October 25, 2023, 3:01PMNuclear News

The Department of Energy’s National Reactor Innovation Center (NRIC) awarded $3.9 million to three advanced nuclear energy developers on October 23 to design experiments to test microreactor designs in the Demonstration of Microreactor Experiments (DOME) test bed at Idaho National Laboratory.

Radiant, Ultra Safe Nuclear, and Westinghouse each received awards through a front-end engineering and experiment design (FEEED) process that will support the design, fabrication, construction, and testing of fueled microreactor experiments. The NRIC, which is charged with demonstrating advanced reactors by the end of 2025, developed the FEEED process to help industry partners progress more quickly toward first-of-a-kind testing of advanced reactors.

“The FEEED process will bring three microreactor designs—Kaleidos, Pylon, and eVinci—one step closer to reality,” said Kathryn Huff, DOE assistant secretary for nuclear energy. “These technologies will give choices to diverse communities looking to transition to a clean energy future.”

Conceptual art of Westinghouse’s eVinci microreactor. (Image: Westinghouse)

Westinghouse’s eVinci: According to a Westinghouse announcement, the company’s selection for a FEEED contract will lead to a one-fifth scale test of the eVinci microreactor. The eVinci team will work with the NRIC and INL to create an end-to-end reactor test program plan and schedule for placing the test reactor in DOME. As designed, eVinci could deliver several kilowatts to 5 megawatts of electricity around the clock for eight-plus years without refueling.
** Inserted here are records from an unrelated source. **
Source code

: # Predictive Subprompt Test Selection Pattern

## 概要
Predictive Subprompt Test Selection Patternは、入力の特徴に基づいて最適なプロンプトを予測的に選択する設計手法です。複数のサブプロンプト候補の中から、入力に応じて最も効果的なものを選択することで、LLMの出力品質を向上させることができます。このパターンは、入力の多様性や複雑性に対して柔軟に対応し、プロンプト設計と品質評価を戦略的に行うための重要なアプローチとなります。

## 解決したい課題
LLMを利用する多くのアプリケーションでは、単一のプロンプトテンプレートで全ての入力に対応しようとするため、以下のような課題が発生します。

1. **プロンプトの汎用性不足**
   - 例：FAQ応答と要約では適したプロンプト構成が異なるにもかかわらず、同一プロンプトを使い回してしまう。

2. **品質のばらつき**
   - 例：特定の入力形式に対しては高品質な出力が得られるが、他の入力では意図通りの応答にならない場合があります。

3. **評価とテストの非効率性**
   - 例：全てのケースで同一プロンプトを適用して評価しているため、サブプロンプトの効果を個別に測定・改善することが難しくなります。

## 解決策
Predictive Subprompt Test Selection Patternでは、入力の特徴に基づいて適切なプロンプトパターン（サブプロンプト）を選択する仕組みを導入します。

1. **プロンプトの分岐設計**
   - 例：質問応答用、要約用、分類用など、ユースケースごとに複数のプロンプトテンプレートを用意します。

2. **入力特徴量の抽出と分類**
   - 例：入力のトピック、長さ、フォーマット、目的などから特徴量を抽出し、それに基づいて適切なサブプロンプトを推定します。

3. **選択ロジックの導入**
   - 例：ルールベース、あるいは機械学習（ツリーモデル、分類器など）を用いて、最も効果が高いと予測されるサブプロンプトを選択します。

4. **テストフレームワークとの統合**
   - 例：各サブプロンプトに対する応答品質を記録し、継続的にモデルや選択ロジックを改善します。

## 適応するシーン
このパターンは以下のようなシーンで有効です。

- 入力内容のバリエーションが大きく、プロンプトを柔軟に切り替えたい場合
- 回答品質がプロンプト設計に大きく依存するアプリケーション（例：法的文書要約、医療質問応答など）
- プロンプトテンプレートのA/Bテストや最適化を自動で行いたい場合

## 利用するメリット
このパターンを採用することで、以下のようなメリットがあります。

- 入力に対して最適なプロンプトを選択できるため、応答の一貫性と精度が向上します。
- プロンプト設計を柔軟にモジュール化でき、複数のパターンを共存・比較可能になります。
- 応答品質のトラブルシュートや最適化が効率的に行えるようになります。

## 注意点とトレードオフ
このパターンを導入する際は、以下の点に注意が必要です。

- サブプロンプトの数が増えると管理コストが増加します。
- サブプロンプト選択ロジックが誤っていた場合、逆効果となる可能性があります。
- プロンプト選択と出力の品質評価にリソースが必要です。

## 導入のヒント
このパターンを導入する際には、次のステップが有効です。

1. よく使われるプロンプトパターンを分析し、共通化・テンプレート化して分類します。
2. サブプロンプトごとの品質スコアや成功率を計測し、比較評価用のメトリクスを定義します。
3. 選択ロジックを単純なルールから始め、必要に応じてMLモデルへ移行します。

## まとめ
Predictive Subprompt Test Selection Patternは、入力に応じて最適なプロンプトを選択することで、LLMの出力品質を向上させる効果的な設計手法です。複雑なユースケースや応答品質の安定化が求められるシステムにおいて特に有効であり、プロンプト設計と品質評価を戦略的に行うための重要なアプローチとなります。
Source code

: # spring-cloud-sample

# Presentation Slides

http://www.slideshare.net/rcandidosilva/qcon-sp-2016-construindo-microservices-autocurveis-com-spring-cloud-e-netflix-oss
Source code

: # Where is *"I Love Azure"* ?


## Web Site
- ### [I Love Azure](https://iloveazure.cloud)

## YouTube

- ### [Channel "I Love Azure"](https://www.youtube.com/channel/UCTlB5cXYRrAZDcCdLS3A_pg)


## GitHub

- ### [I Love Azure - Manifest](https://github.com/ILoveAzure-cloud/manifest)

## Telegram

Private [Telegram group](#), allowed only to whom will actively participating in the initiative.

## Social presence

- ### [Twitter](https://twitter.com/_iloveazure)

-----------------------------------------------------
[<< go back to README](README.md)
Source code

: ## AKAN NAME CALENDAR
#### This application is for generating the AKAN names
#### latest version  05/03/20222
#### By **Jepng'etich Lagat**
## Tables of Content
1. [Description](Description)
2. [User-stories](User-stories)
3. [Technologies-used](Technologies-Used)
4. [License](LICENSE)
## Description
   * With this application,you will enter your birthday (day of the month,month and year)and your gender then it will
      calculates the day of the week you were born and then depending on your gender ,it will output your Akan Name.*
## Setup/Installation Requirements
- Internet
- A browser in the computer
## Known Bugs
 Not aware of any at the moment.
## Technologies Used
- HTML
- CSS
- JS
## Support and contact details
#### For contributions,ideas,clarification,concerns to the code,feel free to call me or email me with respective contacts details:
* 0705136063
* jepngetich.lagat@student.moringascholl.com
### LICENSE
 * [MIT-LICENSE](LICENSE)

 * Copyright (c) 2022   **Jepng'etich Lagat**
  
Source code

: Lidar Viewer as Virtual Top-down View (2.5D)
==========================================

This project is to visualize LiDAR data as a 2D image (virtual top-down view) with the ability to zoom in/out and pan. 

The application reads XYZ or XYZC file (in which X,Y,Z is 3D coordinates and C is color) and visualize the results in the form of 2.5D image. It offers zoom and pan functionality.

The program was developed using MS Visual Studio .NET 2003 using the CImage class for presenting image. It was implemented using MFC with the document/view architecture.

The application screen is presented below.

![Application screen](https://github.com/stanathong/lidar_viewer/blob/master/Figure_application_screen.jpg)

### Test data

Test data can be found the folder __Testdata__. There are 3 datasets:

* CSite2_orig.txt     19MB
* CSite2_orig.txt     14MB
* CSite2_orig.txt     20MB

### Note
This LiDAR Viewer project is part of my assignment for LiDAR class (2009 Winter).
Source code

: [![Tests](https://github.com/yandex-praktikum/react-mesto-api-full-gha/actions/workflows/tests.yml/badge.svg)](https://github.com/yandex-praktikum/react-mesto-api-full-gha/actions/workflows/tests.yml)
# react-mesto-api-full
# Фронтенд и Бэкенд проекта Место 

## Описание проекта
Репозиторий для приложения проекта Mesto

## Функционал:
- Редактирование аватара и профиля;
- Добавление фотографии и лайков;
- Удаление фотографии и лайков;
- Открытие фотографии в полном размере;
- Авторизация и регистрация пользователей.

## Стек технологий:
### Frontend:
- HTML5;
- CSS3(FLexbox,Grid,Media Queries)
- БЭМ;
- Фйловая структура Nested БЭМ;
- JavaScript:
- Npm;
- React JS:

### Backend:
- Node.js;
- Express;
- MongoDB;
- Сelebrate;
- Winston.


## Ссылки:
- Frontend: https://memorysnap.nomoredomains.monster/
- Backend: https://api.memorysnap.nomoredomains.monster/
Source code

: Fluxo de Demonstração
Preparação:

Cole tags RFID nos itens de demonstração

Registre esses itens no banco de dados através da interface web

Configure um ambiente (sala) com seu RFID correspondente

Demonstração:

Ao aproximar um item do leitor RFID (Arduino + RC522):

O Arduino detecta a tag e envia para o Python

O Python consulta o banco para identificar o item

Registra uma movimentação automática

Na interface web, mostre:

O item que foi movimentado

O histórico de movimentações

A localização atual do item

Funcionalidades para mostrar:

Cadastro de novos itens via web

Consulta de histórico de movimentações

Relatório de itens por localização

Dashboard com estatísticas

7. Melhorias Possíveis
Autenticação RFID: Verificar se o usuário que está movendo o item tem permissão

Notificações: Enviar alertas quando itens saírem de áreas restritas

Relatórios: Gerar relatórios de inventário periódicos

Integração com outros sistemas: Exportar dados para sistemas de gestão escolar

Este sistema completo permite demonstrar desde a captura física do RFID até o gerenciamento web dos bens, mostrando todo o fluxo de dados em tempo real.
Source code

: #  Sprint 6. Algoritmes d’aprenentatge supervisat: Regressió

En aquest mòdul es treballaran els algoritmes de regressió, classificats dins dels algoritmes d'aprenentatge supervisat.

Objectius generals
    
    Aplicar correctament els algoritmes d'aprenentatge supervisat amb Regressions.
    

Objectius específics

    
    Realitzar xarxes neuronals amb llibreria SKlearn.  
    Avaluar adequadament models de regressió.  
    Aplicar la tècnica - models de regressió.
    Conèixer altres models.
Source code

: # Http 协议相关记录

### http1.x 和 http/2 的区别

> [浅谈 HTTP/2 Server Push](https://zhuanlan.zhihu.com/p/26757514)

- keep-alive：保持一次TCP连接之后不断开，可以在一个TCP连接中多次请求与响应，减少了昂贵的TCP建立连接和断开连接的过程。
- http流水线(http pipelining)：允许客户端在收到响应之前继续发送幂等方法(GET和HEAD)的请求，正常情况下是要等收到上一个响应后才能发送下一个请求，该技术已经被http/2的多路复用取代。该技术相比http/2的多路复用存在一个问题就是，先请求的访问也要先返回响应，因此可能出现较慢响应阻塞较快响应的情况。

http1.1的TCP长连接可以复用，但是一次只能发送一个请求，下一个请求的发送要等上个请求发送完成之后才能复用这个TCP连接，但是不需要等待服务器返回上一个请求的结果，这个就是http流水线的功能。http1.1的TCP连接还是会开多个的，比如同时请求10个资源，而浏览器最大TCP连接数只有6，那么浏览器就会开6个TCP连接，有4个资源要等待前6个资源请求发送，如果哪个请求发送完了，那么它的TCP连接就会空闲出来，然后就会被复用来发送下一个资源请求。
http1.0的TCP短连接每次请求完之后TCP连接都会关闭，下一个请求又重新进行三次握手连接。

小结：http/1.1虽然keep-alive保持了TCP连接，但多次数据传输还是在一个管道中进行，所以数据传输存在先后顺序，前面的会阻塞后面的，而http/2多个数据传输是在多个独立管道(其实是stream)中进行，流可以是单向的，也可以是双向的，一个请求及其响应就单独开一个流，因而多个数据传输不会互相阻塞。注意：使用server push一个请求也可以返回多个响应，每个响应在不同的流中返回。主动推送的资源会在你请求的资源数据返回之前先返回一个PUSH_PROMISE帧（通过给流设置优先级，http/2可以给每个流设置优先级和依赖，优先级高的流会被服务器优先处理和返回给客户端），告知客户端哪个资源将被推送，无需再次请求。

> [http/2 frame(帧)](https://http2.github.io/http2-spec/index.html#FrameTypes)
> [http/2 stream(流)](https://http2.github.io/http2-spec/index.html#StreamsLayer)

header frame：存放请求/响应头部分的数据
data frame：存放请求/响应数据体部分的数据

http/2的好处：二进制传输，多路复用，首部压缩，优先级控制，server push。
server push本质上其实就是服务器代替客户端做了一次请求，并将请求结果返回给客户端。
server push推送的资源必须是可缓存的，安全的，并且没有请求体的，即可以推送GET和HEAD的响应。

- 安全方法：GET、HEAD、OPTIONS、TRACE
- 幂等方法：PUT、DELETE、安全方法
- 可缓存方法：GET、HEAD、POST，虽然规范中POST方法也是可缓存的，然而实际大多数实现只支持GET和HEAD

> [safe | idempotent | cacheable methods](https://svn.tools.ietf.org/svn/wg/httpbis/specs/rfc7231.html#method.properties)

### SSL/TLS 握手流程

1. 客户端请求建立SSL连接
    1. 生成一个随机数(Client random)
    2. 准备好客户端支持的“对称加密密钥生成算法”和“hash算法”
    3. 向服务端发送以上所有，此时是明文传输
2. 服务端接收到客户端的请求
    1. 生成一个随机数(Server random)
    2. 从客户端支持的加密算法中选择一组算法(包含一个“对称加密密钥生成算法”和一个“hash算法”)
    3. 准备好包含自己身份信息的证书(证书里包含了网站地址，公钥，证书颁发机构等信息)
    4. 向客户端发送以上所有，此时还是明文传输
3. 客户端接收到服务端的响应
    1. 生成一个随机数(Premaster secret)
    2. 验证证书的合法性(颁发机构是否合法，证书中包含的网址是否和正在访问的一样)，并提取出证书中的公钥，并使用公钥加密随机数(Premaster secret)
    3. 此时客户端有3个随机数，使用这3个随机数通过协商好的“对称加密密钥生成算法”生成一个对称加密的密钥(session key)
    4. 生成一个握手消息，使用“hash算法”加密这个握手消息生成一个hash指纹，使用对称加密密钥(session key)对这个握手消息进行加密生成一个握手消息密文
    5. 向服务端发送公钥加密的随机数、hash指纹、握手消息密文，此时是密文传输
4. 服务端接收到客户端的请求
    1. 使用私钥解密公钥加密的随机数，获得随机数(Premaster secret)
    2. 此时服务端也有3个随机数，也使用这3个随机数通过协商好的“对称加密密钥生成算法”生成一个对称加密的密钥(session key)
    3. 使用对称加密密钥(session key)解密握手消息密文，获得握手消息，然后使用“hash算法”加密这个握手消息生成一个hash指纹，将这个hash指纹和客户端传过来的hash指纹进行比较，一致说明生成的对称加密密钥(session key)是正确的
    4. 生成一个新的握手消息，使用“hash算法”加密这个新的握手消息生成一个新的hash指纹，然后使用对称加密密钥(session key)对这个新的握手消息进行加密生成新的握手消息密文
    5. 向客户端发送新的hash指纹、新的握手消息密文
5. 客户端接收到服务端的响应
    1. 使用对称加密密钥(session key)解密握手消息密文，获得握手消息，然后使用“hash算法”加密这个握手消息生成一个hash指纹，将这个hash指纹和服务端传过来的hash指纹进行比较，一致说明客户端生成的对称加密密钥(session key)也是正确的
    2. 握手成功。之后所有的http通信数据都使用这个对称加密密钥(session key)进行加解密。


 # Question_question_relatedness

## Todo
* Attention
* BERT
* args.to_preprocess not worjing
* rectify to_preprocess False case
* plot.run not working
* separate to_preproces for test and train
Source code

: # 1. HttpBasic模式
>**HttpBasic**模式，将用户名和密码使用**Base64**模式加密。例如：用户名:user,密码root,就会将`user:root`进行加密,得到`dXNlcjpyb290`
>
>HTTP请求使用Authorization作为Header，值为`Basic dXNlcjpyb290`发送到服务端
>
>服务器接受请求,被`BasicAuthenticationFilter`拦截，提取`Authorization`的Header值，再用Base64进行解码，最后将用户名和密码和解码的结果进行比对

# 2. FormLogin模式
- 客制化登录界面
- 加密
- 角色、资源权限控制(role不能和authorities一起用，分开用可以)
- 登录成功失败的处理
“We appreciate the ongoing support from the Department of Energy and Idaho National Lab to further the development of this truly innovative reactor technology,” said Jon Ball, president of eVinci Technologies at Westinghouse. “We are at an inflection point and are accelerating the commercialization of our eVinci technology. NRIC’s partnership will be a critical enabler to advance technology readiness and licensing.”

Conceptual art of Radiant's Kaleidos microreactor. (Image: Radiant)

Radiant’s Kaleidos: Radiant Nuclear’s Kaleidos is a high-temperature, gas-cooled reactor that can provide up to 1 MWe and 1.9 MWt for applications including replacing diesel generators in remote regions and providing energy resilience for strategic military and civilian infrastructure. According to a blog post from Radiant, Kaleidos fits in a shipping container for transportability and features a core designed for factory refueling every five years.

“This award is crucial in keeping our timeline to test Kaleidos in 2026 and produce our first commercial unit in 2028,” said Doug Bernauer, cofounder and chief executive officer of Radiant. “Radiant is focused on developing and testing hardware fast, and this award lets us test and iterate rather than just theorize on a design.”

Conceptual art of USNC's Pylon microreactor. ( Image: USNC)

USNC’s Pylon: USNC bills its Pylon microreactor as a 10-ton class transportable microreactor configurable for both Earth and space, using technology that follows on the company’s Micro-Modular Reactor (MMR) and fully ceramic microencapsulated (FCM) fuel technologies. Compared to their MMR, “Pylon is a lower-mass system that is more easily transportable to off-grid locations and space,” according to USNC.

A single Earth-based Pylon system can provide 1.5 MWe–5 MWe for three years, and additional systems can be interconnected to scale the amount of power. The baseline system comprises two modules: the nuclear heat supply system module and the balance of plant, each individually fitting within a standard 20-foot CONEX container. If configured for space—scalable from 10kWe to 3MWe—the reactor could power resource extraction and processing facilities or electric propulsion systems.

DOME and more: DOME is a new test bed developed by the NRIC and intended to speed up microreactor development. It repurposes the Experimental Breeder Reactor-II containment structure to lessen the environmental footprint, costs, and project risks for reactor development testing. The DOE is also developing the Laboratory for Operation and Testing in the U.S. (LOTUS) test bed, which will host smaller reactor experiments to support the development of advanced reactors. Testing in DOME could start as early as 2026, according to the DOE.

Kaleidos, eVinci, and Pylon aren’t the only microreactors being tested at INL. Also planned for the site (though not the DOME) are Project Pele’s demonstration of a BWX Technologies–designed microreactor for military purposes, Oklo’s first Aurora plant, and INL’s own MARVEL.